### TASK REQUIREMENTS
Every line with the word "first" in it should be extracted from the data that follows.

□ □ □ □ □

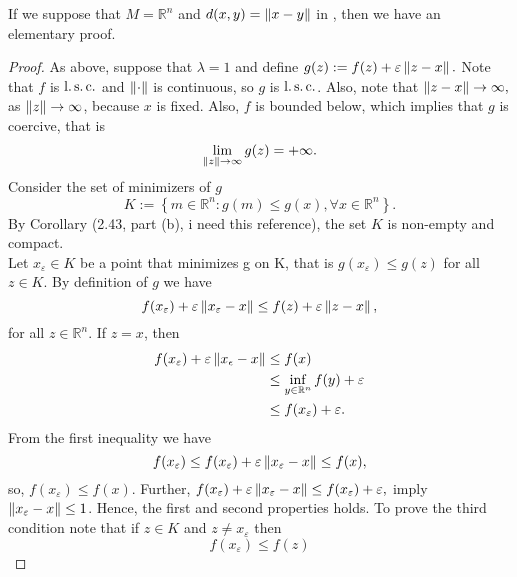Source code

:     \noindent If we suppose that $M = \mathbb{R}^{n}$ and $d(x,y) = \left\lVert x - y\right\rVert$ 
    in , then we have an elementary proof.
    \begin{proof}
        As above, suppose that $\lambda = 1$ and define
        $
            g(z) := f(z) + \varepsilon \left\lVert z - x\right\rVert.
        $
        Note that $f$ is $\operatorname{l.s.c.}$ and $\left\lVert\cdot\right\rVert$ is continuous, so $g$ is
        $\operatorname{l.s.c.}$. Also, note that
        $
            \left\lVert z - x\right\rVert \to \infty,
        $
        as $\left\lVert z\right\rVert \to \infty$, because $x$ is fixed. Also, $f$ is bounded below, which
        implies that $g$ is coercive, that is
        $$
            \lim_{\left\lVert z\right\rVert \to \infty} g(z) = + \infty.
        $$
        Consider the set of minimizers of $g$
        $$
            K := \left\{ m \in \mathbb{R}^{n} : g(m) \leq g(x), \forall x \in  %
             \mathbb{R}^{n} \right\}.
        $$
        By Corollary (2.43, part (b), i need this reference), the set $K$ is 
        non-empty and compact. \\
        Let $x_{\varepsilon} \in K$ be a point that minimizes g on K, that is $ g(x_{\varepsilon}) \leq g(z)$ for all $z \in K$. By definition of $g$ we have
        $$
            f(x_{\varepsilon}) + \varepsilon \norm{x_{\varepsilon} - x} \leq %
            f(z) + \varepsilon \norm{z-x},
        $$
        for all $z\in \mathbb{R}^{n}$. If $z = x$, then 
        \begin{align*}
            f(x_\varepsilon) + \varepsilon \left\lVert x_{\epsilon} - x\right\rVert 
                &\leq f(x) \\
                &\leq \inf_{y \in \mathbb{R}^{n}} f(y) + \varepsilon \\
                &\leq f(x_{\varepsilon}) + \varepsilon .
        \end{align*}
        From the first inequality we have
        $$
            f(x_\varepsilon) \leq f(x_\varepsilon)  + \varepsilon\norm{x_\varepsilon -x} %
            \leq f(x),
        $$
        so, $f(x_{\varepsilon}) \leq f(x)$. Further,
        $
            f(x_{\varepsilon}) + \varepsilon \norm{x_{\varepsilon} - x} \leq %
                f(x_{\varepsilon}) + \varepsilon,
        $
        imply $\left\lVert x_{\varepsilon} - x\right\rVert \leq 1$. 
        Hence, the first and second properties holds. To prove the third 
        condition  note that if $z\in K$ and $z\neq x_{\varepsilon}$ then
        $$
            f(x_{\varepsilon})\leq f(z)
$$
\end{proof}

□ □ □ □ □

### RESULT
        From the first inequality we have
        Hence, the first and second properties holds. To prove the third 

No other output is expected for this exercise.